● WHAT YOU NEED TO DO:
Among the lines below, return each one that contains the word "uczestników".

● GIVEN INFORMATION:

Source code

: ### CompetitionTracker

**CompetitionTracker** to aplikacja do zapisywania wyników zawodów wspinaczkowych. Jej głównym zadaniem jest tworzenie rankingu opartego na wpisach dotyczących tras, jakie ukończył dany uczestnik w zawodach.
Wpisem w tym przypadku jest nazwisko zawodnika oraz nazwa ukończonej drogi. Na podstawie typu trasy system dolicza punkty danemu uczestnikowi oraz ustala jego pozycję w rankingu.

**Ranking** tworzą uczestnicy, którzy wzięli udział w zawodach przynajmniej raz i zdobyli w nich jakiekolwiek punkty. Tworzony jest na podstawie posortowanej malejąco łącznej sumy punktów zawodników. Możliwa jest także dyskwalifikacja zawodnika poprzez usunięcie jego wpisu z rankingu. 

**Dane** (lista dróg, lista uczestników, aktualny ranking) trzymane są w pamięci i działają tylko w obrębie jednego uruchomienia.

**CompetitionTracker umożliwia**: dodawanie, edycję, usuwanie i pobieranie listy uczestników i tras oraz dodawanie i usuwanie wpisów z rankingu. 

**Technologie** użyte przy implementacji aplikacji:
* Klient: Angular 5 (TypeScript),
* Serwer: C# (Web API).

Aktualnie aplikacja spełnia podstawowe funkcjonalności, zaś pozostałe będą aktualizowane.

● REPLY:
**Dane** (lista dróg, lista uczestników, aktualny ranking) trzymane są w pamięci i działają tylko w obrębie jednego uruchomienia.
**CompetitionTracker umożliwia**: dodawanie, edycję, usuwanie i pobieranie listy uczestników i tras oraz dodawanie i usuwanie wpisów z rankingu. 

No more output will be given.